Negotiators quarantined themselves in a sterile conference center to haggle over important but highly technical details about carbon markets and finance. Meanwhile, youth and civil society activists staged protests around the city to call on politicians to do more. A massive demonstration overtook the streets to close the conference’s first week led by the Fridays for Future movement — including Sweden's Greta Thunberg.

Keeping in mind how influential Greta Thunberg and the Fridays for Future movement has become, starting a new decade, the leaders of the world will not be able to ignore the demands they are making.

2. 1.5 degrees ‘still within reach’

The Paris Agreement commitments mean a rise of 3.2 degrees will be a fact unless more drastic action is taken. Even though the efforts so far have been “utterly inadequate”, the UN chief, is still optimistic about collective climate actions to reach the goal to limit global warming to 1.5°C.

“The technologies that are necessary to make this possible are already available,'' he says “the signals of hope are multiplying and being turned in to action. Public opinion is waking up. Young people are showing remarkable leadership and mobilization.” The key missing ingredient is a lack of political will he said: “Political will to put a price on carbon. Political will to stop subsidies on fossil fuels”, or to shift taxation from income to carbon, “taxing pollution instead of people.”

3. Sweden takes the lead, United States lags last

A ranking of the world's most emission-intensive economies indicates who is working hardest to protect the climate. But the biggest takeaway from the new study is that there are no gold medals to be given out in the race to cut emissions; not as long as the competitors universally fail to match the Paris Agreement goal of keeping global warming well below 2 degrees. The study analyzed and compared the progress toward the 2 degree goal in 57 countries.  

They were ranked in four areas: Greenhouse gas emissions, share of energy generated by renewables, energy consumption per capita, and current and climate policy.

With no country deemed worthy of gold, silver or bronze, Sweden took fourth place. Sweden scored well on policy, with its target of a 100% renewable energy supply by 2040, and the world's highest carbon tax at 114 euros per metric ton. By comparison, Germany is planning to introduce a tax of 10 euros on a ton of carbon 2021.

Behind Sweden, Denmark and Morocco came in fifth and sixth. Germany lagged behind in 23rd place. Europe's biggest climate loser, meanwhile, was Poland, in 50th place. China climbed the rankings compared to last year, but is still in the bottom half of the table, in 30th place. The United States came in the last place with the ranking of 61st place.

4. The ocean can’t handle more CO2

At the close of a four-year process to examine the impacts of climate change on the world’s ocean and cryosphere and their role in climate mitigation, the Intergovernmental Panel on Climate Change (IPCC) released its findings in 2019. 

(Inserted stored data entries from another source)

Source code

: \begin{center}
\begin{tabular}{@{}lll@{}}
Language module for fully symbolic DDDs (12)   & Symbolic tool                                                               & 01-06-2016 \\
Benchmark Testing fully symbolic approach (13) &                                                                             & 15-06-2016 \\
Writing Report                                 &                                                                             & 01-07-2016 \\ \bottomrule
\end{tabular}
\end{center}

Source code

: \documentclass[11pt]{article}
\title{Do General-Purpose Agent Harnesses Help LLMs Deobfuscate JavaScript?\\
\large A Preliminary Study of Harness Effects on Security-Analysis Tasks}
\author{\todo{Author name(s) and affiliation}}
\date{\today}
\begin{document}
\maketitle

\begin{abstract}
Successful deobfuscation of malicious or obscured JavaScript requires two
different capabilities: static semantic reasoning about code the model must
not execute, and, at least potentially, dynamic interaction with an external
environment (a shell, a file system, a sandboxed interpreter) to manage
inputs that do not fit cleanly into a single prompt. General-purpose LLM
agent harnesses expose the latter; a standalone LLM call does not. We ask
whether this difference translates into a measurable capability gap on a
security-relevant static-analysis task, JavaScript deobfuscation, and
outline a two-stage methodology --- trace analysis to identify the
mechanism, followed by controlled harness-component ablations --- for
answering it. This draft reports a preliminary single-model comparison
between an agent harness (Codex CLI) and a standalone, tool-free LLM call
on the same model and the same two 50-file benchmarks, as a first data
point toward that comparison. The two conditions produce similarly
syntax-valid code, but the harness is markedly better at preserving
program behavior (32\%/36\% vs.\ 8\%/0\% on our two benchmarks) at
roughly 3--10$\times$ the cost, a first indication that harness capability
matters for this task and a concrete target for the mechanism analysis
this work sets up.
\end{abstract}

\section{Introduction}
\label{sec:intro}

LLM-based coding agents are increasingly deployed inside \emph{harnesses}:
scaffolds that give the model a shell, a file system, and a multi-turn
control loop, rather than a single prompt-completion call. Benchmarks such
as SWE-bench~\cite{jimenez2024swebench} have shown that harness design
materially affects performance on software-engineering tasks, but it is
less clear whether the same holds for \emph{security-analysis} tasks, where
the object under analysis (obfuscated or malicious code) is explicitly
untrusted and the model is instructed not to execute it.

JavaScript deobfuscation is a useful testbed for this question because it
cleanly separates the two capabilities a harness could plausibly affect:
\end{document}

The result showed that marine heatwaves are now commonplace with ocean levels rising and marine ecosystems being strung out. The report, the Ocean and the Cryosphere in a Changing Climate (SROCC) also shows that by absorbing more CO2, the ocean has undergone increasing surface acidification, and a loss of oxygen has occurred from the surface down to 1000 meters. The situation will be increasingly dangerous if the world doesn’t urgently move on to the least-emissions pathway.

Thanks to a last-minute intervention by Spain's acting Environment Minister Teresa Ribera, a veteran negotiator, delegates agreed on stricter guidelines for countries to boost their climate goals.

5. Agreement on a call to boost emissions reductions

Ribera welcomed the decision "to increase climate ambition in national contributions to respond to the climate emergency" in a tweet. But it was below what's expected “in terms of increasing ambition at the level that is demanded in the streets and by the people," she told reporters after the plenary session finished. 

The summit was also a tight balancing act for European nations, which repeatedly said they couldn't support an outcome that didn't include a strong message on polluters all over the world to update their climate pledges in 2020. As the EU is working to set higher targets for 2030 and 2050, it is important that other emitters, especially China, follow suit.